Although the law is somewhat murky, there is a strong argument that bankruptcy could provide for an adjustment of these obligations. Unless the state’s “guarantees” were construed as a property right protected by the Takings Clause of the Constitution (which is doubtful if there is no collateral or other indicia of a property right), the federal bankruptcy law would trump contrary state law under the Constitution’s Supremacy Clause.
A central feature of these promises in many states and municipalities is the capture of both sides of the bargaining table by public employee unions. It is a classic process described by public choice theory, through which the campaign contributions of a highly motivated subset of voters capture the political offices that negotiate economic terms with that same set of voters-as-employees. I have sometimes wondered whether a legal theory – far fetched in court, of course, but not so very far from the situation in economic terms – of fraudulent conveyance could be raised against these kinds of negotiations, as a basis for being overturned in bankruptcy.

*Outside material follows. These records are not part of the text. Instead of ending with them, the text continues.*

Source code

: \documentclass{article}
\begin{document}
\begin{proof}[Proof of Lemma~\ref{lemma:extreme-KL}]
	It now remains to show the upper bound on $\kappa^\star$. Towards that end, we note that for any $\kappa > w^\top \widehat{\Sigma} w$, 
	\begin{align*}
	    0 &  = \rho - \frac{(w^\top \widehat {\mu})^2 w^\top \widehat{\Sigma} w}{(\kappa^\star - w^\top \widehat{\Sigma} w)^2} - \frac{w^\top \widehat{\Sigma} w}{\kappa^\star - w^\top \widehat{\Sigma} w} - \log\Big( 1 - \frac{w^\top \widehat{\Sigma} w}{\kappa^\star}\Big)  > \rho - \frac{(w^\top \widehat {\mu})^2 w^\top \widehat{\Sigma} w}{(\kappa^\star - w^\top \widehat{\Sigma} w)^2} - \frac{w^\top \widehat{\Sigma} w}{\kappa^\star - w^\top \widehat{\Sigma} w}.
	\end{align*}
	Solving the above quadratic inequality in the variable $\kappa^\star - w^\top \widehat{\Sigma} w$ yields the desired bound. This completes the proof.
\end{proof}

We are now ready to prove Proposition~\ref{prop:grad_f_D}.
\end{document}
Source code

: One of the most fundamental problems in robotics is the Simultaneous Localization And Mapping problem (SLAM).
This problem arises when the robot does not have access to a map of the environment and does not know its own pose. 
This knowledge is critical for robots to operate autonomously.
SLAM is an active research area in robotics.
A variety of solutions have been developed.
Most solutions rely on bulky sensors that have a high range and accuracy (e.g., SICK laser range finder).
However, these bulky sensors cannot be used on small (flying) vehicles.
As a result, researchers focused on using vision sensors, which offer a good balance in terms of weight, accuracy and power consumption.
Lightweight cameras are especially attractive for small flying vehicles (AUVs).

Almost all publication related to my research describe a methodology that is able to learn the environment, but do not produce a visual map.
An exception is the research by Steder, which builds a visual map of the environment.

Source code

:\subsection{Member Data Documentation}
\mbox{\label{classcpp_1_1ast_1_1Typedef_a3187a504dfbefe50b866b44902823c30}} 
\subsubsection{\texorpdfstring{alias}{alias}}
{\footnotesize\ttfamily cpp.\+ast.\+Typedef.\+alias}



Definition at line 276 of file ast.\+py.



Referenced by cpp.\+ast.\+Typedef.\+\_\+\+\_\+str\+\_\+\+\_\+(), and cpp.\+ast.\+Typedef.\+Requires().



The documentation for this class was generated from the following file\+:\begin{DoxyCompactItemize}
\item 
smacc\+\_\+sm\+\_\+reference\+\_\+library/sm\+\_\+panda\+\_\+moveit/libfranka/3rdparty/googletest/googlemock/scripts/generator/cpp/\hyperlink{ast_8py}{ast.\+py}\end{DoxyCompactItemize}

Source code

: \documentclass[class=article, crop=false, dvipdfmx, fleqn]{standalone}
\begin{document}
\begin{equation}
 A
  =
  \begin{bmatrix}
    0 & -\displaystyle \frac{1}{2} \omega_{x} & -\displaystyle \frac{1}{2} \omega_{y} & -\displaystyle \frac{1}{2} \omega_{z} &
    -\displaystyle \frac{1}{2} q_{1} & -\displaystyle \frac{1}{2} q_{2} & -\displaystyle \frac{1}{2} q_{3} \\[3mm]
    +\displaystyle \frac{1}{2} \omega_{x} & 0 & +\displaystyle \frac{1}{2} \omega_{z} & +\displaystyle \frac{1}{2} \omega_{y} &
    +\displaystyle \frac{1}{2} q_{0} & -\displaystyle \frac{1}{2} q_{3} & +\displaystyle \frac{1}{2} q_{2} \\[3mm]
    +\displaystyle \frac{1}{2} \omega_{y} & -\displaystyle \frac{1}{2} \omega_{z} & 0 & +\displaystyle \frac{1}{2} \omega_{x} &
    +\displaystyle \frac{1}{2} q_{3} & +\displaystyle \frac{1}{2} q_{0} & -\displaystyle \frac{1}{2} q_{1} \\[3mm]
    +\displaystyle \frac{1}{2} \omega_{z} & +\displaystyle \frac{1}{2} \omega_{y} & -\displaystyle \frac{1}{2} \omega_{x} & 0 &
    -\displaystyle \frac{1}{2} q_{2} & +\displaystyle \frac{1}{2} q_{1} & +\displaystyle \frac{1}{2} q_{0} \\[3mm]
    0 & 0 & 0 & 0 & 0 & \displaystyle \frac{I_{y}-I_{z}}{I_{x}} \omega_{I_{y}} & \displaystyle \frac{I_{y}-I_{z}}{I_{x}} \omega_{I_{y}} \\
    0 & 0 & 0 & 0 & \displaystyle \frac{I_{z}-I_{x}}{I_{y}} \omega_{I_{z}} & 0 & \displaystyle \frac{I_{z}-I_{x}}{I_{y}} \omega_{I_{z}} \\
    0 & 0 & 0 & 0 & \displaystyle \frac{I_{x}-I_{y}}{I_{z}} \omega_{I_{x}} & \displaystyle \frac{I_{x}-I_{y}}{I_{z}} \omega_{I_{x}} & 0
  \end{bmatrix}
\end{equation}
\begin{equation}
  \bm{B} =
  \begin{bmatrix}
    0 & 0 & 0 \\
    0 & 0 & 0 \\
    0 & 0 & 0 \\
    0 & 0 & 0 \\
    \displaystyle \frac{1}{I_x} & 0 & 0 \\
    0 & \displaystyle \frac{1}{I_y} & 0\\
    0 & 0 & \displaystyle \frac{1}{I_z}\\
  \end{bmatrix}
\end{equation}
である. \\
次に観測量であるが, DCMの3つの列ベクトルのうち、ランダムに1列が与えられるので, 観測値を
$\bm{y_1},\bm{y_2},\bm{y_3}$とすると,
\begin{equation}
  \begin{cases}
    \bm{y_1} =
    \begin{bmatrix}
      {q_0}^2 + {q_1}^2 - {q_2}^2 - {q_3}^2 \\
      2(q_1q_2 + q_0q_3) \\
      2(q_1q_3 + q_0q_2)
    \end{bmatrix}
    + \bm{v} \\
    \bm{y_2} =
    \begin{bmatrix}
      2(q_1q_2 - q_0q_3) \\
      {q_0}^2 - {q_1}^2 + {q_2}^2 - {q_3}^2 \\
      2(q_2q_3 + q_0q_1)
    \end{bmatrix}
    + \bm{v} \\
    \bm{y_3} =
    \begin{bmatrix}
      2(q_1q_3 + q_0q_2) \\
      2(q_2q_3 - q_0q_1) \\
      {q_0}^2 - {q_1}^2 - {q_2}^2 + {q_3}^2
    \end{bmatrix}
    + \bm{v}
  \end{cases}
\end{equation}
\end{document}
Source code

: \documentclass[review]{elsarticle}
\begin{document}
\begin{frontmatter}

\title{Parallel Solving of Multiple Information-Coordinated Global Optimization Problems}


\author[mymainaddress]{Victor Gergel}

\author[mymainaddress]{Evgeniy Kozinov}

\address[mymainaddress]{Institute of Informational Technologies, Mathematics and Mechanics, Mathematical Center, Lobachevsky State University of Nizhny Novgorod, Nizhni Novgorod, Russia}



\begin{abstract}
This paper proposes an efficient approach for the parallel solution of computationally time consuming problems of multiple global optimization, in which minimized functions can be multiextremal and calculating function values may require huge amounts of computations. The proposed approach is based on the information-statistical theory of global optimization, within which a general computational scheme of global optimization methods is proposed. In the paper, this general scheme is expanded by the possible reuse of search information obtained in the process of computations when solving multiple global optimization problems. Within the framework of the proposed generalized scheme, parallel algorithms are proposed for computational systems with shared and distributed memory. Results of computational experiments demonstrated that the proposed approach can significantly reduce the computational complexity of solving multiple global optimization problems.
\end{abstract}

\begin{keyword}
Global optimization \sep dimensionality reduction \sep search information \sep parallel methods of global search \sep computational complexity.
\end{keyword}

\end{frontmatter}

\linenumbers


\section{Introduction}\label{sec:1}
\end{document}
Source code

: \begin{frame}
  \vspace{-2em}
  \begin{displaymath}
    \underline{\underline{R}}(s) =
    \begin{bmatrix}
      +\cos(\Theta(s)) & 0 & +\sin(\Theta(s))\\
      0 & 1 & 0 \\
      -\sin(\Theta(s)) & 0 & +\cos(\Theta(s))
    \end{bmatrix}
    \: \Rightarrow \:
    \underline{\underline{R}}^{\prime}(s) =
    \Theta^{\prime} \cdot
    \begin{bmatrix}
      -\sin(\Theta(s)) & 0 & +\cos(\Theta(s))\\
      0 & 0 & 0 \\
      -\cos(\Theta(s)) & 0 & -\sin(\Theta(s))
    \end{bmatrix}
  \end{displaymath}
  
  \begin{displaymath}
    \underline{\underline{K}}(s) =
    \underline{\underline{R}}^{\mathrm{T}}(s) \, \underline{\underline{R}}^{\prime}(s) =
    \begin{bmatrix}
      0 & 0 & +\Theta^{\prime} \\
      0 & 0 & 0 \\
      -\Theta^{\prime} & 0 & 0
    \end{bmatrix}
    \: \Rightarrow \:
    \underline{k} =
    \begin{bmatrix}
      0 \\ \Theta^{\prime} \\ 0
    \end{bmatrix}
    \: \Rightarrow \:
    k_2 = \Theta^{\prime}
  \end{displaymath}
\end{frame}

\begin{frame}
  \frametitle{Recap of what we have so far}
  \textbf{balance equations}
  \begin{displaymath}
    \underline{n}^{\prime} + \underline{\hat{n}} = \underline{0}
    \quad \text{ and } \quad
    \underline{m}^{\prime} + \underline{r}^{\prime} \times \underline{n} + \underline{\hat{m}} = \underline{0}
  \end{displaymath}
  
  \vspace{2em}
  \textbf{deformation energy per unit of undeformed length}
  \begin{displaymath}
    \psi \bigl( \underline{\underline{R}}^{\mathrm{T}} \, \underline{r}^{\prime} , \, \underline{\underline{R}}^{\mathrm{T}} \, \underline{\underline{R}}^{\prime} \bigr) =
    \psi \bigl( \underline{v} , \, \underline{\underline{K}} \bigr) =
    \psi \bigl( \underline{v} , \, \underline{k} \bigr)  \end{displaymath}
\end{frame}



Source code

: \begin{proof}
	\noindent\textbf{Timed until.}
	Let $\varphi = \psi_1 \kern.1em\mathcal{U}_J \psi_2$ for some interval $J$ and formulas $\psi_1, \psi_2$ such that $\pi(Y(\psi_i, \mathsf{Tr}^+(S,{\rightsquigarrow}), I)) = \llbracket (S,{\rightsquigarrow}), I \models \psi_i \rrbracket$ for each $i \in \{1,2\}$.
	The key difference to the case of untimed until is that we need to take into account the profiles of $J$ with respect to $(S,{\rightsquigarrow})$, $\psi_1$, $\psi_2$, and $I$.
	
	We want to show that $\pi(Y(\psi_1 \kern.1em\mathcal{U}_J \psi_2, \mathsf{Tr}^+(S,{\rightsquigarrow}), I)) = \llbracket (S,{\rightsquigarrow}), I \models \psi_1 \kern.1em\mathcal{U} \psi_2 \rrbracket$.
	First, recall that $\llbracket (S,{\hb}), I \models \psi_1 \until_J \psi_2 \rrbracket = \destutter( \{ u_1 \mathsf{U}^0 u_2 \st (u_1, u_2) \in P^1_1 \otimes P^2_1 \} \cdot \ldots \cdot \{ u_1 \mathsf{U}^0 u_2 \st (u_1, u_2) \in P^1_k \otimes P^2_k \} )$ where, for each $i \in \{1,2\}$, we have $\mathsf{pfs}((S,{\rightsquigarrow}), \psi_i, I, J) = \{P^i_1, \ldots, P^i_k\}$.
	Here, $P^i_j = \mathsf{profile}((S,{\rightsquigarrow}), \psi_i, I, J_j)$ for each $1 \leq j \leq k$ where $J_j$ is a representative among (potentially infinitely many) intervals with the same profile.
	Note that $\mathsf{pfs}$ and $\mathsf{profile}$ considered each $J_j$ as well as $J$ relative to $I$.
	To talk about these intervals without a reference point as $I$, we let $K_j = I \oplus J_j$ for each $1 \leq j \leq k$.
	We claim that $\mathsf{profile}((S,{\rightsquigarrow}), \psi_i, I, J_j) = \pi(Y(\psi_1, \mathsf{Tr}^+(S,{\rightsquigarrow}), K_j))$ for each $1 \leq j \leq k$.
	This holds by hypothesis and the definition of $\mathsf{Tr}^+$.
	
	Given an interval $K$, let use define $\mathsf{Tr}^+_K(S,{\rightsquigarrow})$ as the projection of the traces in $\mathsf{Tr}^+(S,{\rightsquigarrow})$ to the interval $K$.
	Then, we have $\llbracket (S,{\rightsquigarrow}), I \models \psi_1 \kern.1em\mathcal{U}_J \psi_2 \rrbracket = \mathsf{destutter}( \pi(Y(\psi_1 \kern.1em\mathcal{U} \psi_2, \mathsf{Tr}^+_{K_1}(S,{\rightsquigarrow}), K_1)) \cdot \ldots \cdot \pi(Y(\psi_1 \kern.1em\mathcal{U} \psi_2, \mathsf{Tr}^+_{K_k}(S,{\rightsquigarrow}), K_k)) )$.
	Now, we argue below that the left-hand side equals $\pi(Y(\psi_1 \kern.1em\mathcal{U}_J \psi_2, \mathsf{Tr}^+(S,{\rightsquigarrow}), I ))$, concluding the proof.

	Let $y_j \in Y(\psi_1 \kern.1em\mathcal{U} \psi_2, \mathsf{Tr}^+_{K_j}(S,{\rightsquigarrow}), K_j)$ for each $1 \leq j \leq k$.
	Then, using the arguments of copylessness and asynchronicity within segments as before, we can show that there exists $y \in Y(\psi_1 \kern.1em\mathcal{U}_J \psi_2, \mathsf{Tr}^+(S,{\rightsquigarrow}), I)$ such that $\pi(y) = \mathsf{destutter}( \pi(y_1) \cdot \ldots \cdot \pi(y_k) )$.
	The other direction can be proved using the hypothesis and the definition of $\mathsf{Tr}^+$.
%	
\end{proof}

But of course Skeel’s basic point is that you don’t need recourse to a legal rationale like this if you have an explicit bankruptcy-for-states regime. Conceptually, though not as a doctrinal legal matter, I think that capture of both sides of the bargaining table is pretty well described as conceptually fraudulent conveyance. Skeel, to be clear, is not making anything like this argument and as a bona fide bankruptcy expert might easily say it is not even plausible as pure concept.
But for my part, query whether the US needs to evolve legal doctrines that would address the problem of the capture of political office by representatives of those who will ostensibly bargain at arms length. Of course, the simplest answer would be to get public employee unions out of the campaign contributions business, if not out of the striking business and, perhaps, go all the back to FDR’s original, negative view of public employee unions being established at all.
Update: A last question, to Co-Conspirator Todd or other bankruptcy law specialists ... does the Anna Nicole Smith case have any bearing on this? Not my field, so I wouldn’t venture a guess (well, venturing one anyway, probably not), but am curious after reading the post below.